Furthermore, strengthening exercises performed with elastic tubing seem to be an efficient resistance exercise and a feasible and practical alternative to traditional resistance equipment.


Anonymous said...

"The thing about failure though is that you know that you are there. Stopping 3 reps short of failure is one thing...but unless you fail how do you know when you were 3 reps away from failure?! Fail and then you are certain you were there."

This is the mantra of all failure training promoters. It's the "that's how I know I tried hard enough" rule. But the real measure of trying hard enough, or should I say adequate effort, is progress in strength AND muscle mass.

Interestingly, many of the old school pre-steroid bodybuilders did not train to failure, opting for a multiple set fatiguing protocol instead. They did pretty well. They often trained more often, up to three or four times per week, as well.

The real problem with failure training is it limits your stimulus exposure by increasing recovery time by a lot. And if you go by feel, as in "I don't feel above baseline today, I wont work out", you are really going by your CNS readiness, not your muscle readiness. Your muscles CAN recover quickly. They are designed to do so.

In the real world, very slow muscle recovery after exertion is a death sentence. But most real world activities do NOT require a failure level of exertion. So this level of exhaustion is naturally quite foreign, is mostly CNS based (this is not bullshit, despite what some might say) and takes a long time to recover from.

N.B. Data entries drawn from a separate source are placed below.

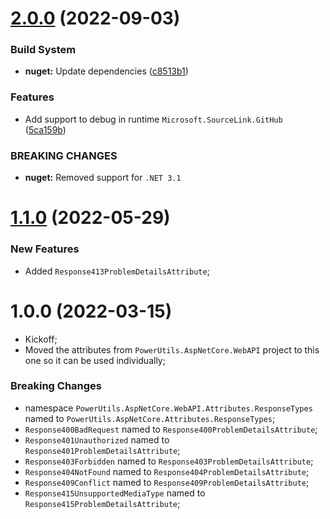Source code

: # [2.0.0](https://github.com/TechNobre/PowerUtils.AspNetCore.ErrorHandler.ResponseTypes/compare/v1.1.0...v2.0.0) (2022-09-03)


### Build System

* **nuget:** Update dependencies ([c8513b1](https://github.com/TechNobre/PowerUtils.AspNetCore.ErrorHandler.ResponseTypes/commit/c8513b16d13a8ccc32a1276380896f95ccdb09fc))


### Features

* Add support to debug in runtime `Microsoft.SourceLink.GitHub` ([5ca159b](https://github.com/TechNobre/PowerUtils.AspNetCore.ErrorHandler.ResponseTypes/commit/5ca159bd99a6b3fe9c89afe0f734db84ebb5edf5))


### BREAKING CHANGES

* **nuget:** Removed support for `.NET 3.1`

# [1.1.0](https://github.com/TechNobre/PowerUtils.AspNetCore.ErrorHandler.ResponseTypes/compare/v1.0.0...v1.1.0) (2022-05-29)


### New Features

- Added `Response413ProblemDetailsAttribute`;




# 1.0.0 (2022-03-15)

- Kickoff;
- Moved the attributes from `PowerUtils.AspNetCore.WebAPI` project to this one so it can be used individually;


### Breaking Changes

- namespace `PowerUtils.AspNetCore.WebAPI.Attributes.ResponseTypes` named to `PowerUtils.AspNetCore.Attributes.ResponseTypes`;
- `Response400BadRequest` named to `Response400ProblemDetailsAttribute`;
- `Response401Unauthorized` named to `Response401ProblemDetailsAttribute`;
- `Response403Forbidden` named to `Response403ProblemDetailsAttribute`;
- `Response404NotFound` named to `Response404ProblemDetailsAttribute`;
- `Response409Conflict` named to `Response409ProblemDetailsAttribute`;
- `Response415UnsupportedMediaType` named to `Response415ProblemDetailsAttribute`;
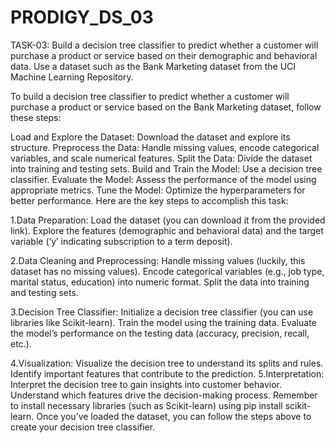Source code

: # PRODIGY_DS_03
TASK-03:
Build a decision tree classifier to predict whether a customer will purchase a product or service based on their demographic and behavioral data. Use a dataset such as the Bank Marketing dataset from the UCI Machine Learning Repository.

To build a decision tree classifier to predict whether a customer will purchase a product or service based on the Bank Marketing dataset, follow these steps:

Load and Explore the Dataset: Download the dataset and explore its structure.
Preprocess the Data: Handle missing values, encode categorical variables, and scale numerical features.
Split the Data: Divide the dataset into training and testing sets.
Build and Train the Model: Use a decision tree classifier.
Evaluate the Model: Assess the performance of the model using appropriate metrics.
Tune the Model: Optimize the hyperparameters for better performance.
Here are the key steps to accomplish this task:

1.Data Preparation:
Load the dataset (you can download it from the provided link).
Explore the features (demographic and behavioral data) and the target variable (‘y’ indicating subscription to a term deposit).

2.Data Cleaning and Preprocessing:
Handle missing values (luckily, this dataset has no missing values).
Encode categorical variables (e.g., job type, marital status, education) into numeric format.
Split the data into training and testing sets.

3.Decision Tree Classifier:
Initialize a decision tree classifier (you can use libraries like Scikit-learn).
Train the model using the training data.
Evaluate the model’s performance on the testing data (accuracy, precision, recall, etc.).

4.Visualization:
Visualize the decision tree to understand its splits and rules.
Identify important features that contribute to the prediction.
5.Interpretation:
Interpret the decision tree to gain insights into customer behavior.
Understand which features drive the decision-making process.
Remember to install necessary libraries (such as Scikit-learn) using pip install scikit-learn. Once you’ve loaded the dataset, you can follow the steps above to create your decision tree classifier.
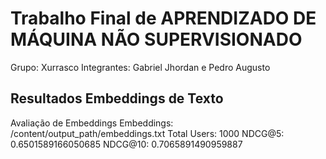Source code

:# Trabalho Final de APRENDIZADO DE MÁQUINA NÃO SUPERVISIONADO

Grupo: Xurrasco
Integrantes: Gabriel Jhordan e Pedro Augusto

## Resultados Embeddings de Texto
Avaliação de Embeddings
Embeddings:  /content/output_path/embeddings.txt
Total Users:  1000
NDCG@5:  0.6501589166050685
NDCG@10:  0.7065891490959887
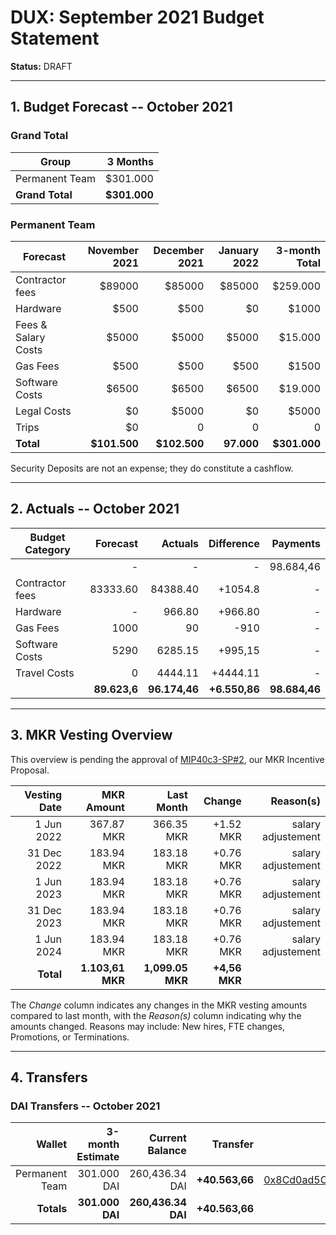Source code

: # DUX: September 2021 Budget Statement

**Status:** DRAFT

---

## 1. Budget Forecast -- October 2021

### Grand Total

| Group           | 3 Months       |
|-----------------|---------------:|
| Permanent Team  |       $301.000  |
| **Grand Total** |   **$301.000** |

### Permanent Team

| Forecast                     | November 2021 | December 2021 | January 2022 | 3-month Total |
|------------------------------|----------:|----------:|------------:|--------------:|
| Contractor fees              |   $89000 |   $85000 |     $85000 |      $259.000 |
| Hardware | $500 |     $500      |       $0     |     $1000      |
| Fees & Salary Costs          |    $5000 |     $5000 |       $5000 |       $15.000 |
| Gas Fees                     |      $500 |      $500 |       $500 |        $1500 |
| Software Costs               |      $6500 |      $6500 |        $6500 |          $19.000 |
| Legal Costs               |      $0  |      $5000 |        $0 |          $5000 |
| Trips             |      $0 |      0 |       0 |         0 |
| **Total**                    |**$101.500**|**$102.500**|**97.000**|  **$301.000**|

Security Deposits are not an expense; they do constitute a cashflow.

---

## 2. Actuals -- October 2021


| Budget Category     | Forecast       | Actuals        | Difference      | Payments       |
| ------------------- | -------------: | -------------: | --------------: | -------------: |
|                     | -              | -              | -               | 98.684,46        |
| Contractor fees     | 83333.60        | 84388.40        | +1054.8         | -              |
| Hardware            | -               | 966.80        | +966.80           | -              |
| Gas Fees            | 1000            | 90              | -910             | -              |
| Software Costs      | 5290            | 6285.15         | +995,15              | -              |
| Travel Costs        | 0               | 4444.11        | +4444.11          | -              |
|                     | **89.623,6**    | **96.174,46**    | **+6.550,86**      | **98.684,46**    |


---

## 3. MKR Vesting Overview

This overview is pending the approval of [MIP40c3-SP#2](), our MKR Incentive Proposal.
 
|  Vesting Date         |       MKR Amount | Last Month |        Change |      Reason(s) |
|----------------------:|-----------------:|-----------:|--------------:|---------------:|
|  1 Jun 2022          |       367.87 MKR |     366.35 MKR  |   +1.52 MKR |      salary adjustement |
|  31 Dec 2022          |       183.94 MKR |     183.18 MKR |   +0.76 MKR |      salary adjustement |
|  1 Jun 2023          |        183.94 MKR |      183.18 MKR |   +0.76 MKR |      salary adjustement |
|  31 Dec 2023          |       183.94 MKR |      183.18 MKR |   +0.76 MKR |      salary adjustement |
|  1 Jun 2024          |        183.94 MKR |      183.18 MKR |   +0.76 MKR |      salary adjustement |
|  **Total**            | **1.103,61 MKR** |  **1,099.05 MKR** | **+4,56 MKR** |                |

The *Change* column indicates any changes in the MKR vesting amounts compared to last month, with the *Reason(s)* column indicating why the amounts changed. Reasons may include: New hires, FTE changes, Promotions, or Terminations.

---

## 4. Transfers

### DAI Transfers -- October 2021

|             Wallet | 3-month Estimate | Current Balance |         Transfer |                          Multi-sig Address |
|-------------------:|-----------------:|----------------:|-----------------:|-------------------------------------------:|
|     Permanent Team |      301.000 DAI |           260,436.34 DAI | **+40.563,66** | [0x8Cd0ad5C55498Aacb72b6689E1da5A284C69c0C7](https://gnosis-safe.io/app/#/safes/0x8Cd0ad5C55498Aacb72b6689E1da5A284C69c0C7/balances) |
|     **Totals**     |  **301.000 DAI** |       **260,436.34 DAI** | **+40.563,66** |                                            |
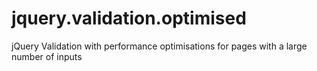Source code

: # jquery.validation.optimised
jQuery Validation with performance optimisations for pages with a large number of inputs
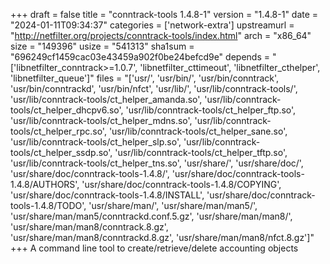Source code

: +++
draft = false
title = "conntrack-tools 1.4.8-1"
version = "1.4.8-1"
date = "2024-01-11T09:34:37"
categories = ['network-extra']
upstreamurl = "http://netfilter.org/projects/conntrack-tools/index.html"
arch = "x86_64"
size = "149396"
usize = "541313"
sha1sum = "696249cf1459cac03e43459a902f0be24befcd9e"
depends = "['libnetfilter_conntrack>=1.0.7', 'libnetfilter_cttimeout', 'libnetfilter_cthelper', 'libnetfilter_queue']"
files = "['usr/', 'usr/bin/', 'usr/bin/conntrack', 'usr/bin/conntrackd', 'usr/bin/nfct', 'usr/lib/', 'usr/lib/conntrack-tools/', 'usr/lib/conntrack-tools/ct_helper_amanda.so', 'usr/lib/conntrack-tools/ct_helper_dhcpv6.so', 'usr/lib/conntrack-tools/ct_helper_ftp.so', 'usr/lib/conntrack-tools/ct_helper_mdns.so', 'usr/lib/conntrack-tools/ct_helper_rpc.so', 'usr/lib/conntrack-tools/ct_helper_sane.so', 'usr/lib/conntrack-tools/ct_helper_slp.so', 'usr/lib/conntrack-tools/ct_helper_ssdp.so', 'usr/lib/conntrack-tools/ct_helper_tftp.so', 'usr/lib/conntrack-tools/ct_helper_tns.so', 'usr/share/', 'usr/share/doc/', 'usr/share/doc/conntrack-tools-1.4.8/', 'usr/share/doc/conntrack-tools-1.4.8/AUTHORS', 'usr/share/doc/conntrack-tools-1.4.8/COPYING', 'usr/share/doc/conntrack-tools-1.4.8/INSTALL', 'usr/share/doc/conntrack-tools-1.4.8/TODO', 'usr/share/man/', 'usr/share/man/man5/', 'usr/share/man/man5/conntrackd.conf.5.gz', 'usr/share/man/man8/', 'usr/share/man/man8/conntrack.8.gz', 'usr/share/man/man8/conntrackd.8.gz', 'usr/share/man/man8/nfct.8.gz']"
+++
A command line tool to create/retrieve/delete accounting objects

The take home: train to failure very infrequently. Train short of failure most often. People will see better gains in mass and strength this way, and will be able to effectively increase stimulus exposure and recovery.

Angie said...

Glad to see this study done with women as I believe going to failure is not good for some women. I think it can be too much stress. I've found that I respond much better going short of failure as the recovery time of one set to failure was getting longer and longer and was leaving me fatigued for days. Now I train briefly 2-3 times per week, am still improving my strength, AND have energy to play sports, garden, do stuff with the kids, etc. Glad to see this study. Thanks for posting it!

Unknown said...

As an older guy, I find doing 3-4 sets per muscle group works far better than single set to exhaustion. More than this yields little benefit and I don't recover well. I stop when I can't perform another rep in good form. I also do some endurance exercise (heresy!) because I found I lost endurance for both running and hiking when I stopped all cardio for weights. And because I train for endurance when I do cardio, I don't turn strength training into an endurance event. My sets are around 30s, using fairly heavy weights. I have also improved my running speed over my usual 2-3 mile run time.
One set to exhaustion is one way to train, and I don't think it's the most productive for many.

Khaled Allen said...

Reminds me of Pavel Tsatouline's training recommendations: never train to failure, exactly because as anonymous said, it drastically increases recovery times, so it takes longer to progress. Starting Strength doesn't recommend training to failure either, and suggests that if you are, you're programming is bad and you're shooting yourself in the foot.

sifter said...

Only thing is using elastic tubing seems so subjective when trying to measure strength increases. If I stretch it this far I'm lifting this much... hard to calculate.

Just Another Rep said...

This is very much like Hypertrophy Specific Training touted by Bryan Haycock, in so much as training to near failure for optimal recruitment.

The only issue is that unless you are very experienced in using such a protocol, it is difficult to pre-empt failure before you reach it.